TASK REQUIREMENTS. Go through the material and copy each line that includes "trophy".

AVAILABLE DATA.
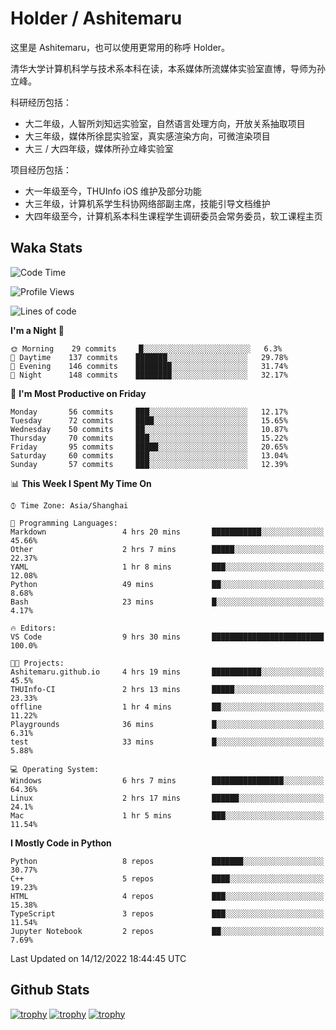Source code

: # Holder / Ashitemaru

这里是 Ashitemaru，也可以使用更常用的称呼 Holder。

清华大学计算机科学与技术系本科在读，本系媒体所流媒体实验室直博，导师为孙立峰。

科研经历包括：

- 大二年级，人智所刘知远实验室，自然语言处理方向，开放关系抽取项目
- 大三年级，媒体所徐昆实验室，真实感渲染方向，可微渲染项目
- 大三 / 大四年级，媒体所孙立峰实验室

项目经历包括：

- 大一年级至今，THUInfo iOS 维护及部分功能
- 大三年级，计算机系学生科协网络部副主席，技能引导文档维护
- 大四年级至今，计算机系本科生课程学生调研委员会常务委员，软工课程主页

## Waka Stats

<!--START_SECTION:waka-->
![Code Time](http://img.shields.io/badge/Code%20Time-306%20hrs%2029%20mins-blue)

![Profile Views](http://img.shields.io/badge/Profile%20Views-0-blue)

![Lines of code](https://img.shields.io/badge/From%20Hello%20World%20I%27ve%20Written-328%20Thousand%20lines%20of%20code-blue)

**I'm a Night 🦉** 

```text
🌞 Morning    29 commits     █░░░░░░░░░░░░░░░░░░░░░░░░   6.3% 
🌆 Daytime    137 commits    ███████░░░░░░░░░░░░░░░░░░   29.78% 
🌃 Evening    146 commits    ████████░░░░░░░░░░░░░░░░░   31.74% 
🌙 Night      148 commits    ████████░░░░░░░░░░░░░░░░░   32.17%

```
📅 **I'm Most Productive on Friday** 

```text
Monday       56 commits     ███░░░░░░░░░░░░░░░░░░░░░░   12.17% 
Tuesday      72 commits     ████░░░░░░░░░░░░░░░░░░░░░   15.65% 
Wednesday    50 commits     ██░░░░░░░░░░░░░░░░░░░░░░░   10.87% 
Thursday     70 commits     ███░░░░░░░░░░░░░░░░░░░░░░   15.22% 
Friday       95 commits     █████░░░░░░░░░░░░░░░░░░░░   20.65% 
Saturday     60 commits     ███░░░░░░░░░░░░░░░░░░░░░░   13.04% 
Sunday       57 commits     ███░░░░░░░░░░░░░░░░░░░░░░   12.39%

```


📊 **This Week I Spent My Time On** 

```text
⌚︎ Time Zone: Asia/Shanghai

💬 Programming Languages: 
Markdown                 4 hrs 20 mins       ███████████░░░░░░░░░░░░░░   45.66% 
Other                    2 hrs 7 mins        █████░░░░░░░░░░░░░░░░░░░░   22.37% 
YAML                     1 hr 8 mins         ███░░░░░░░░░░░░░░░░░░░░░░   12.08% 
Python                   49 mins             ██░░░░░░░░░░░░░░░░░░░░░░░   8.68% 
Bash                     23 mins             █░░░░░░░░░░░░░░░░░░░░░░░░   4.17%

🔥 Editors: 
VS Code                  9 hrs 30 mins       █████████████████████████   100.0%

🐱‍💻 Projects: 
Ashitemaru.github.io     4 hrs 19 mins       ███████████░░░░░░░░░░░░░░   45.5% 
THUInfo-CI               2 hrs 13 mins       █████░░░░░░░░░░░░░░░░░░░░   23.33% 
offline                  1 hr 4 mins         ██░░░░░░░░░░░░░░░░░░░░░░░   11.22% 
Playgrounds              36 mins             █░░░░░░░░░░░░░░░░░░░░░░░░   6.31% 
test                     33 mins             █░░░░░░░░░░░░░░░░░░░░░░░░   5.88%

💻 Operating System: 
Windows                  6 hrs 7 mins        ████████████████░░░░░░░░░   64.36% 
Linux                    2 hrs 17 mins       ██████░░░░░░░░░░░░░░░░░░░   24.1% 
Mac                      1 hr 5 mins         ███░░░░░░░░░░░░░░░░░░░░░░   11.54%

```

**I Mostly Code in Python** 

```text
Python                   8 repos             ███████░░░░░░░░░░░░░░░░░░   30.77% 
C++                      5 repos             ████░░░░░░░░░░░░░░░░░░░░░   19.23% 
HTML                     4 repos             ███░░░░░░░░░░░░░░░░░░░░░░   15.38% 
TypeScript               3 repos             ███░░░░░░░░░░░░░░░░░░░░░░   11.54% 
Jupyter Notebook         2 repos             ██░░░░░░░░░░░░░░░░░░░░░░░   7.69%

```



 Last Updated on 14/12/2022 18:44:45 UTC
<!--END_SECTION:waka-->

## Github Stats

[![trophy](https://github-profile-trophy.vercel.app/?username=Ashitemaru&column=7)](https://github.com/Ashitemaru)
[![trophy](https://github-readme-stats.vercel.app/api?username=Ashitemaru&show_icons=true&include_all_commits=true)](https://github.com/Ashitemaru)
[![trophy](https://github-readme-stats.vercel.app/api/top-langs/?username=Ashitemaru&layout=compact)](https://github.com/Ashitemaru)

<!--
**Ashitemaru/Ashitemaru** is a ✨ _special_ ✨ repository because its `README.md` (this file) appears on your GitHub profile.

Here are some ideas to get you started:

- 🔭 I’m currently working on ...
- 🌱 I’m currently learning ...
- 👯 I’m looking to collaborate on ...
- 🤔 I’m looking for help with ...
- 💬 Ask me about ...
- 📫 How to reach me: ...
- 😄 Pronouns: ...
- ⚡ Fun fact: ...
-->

RESPONSE AREA.
[![trophy](https://github-profile-trophy.vercel.app/?username=Ashitemaru&column=7)](https://github.com/Ashitemaru)
[![trophy](https://github-readme-stats.vercel.app/api?username=Ashitemaru&show_icons=true&include_all_commits=true)](https://github.com/Ashitemaru)
[![trophy](https://github-readme-stats.vercel.app/api/top-langs/?username=Ashitemaru&layout=compact)](https://github.com/Ashitemaru)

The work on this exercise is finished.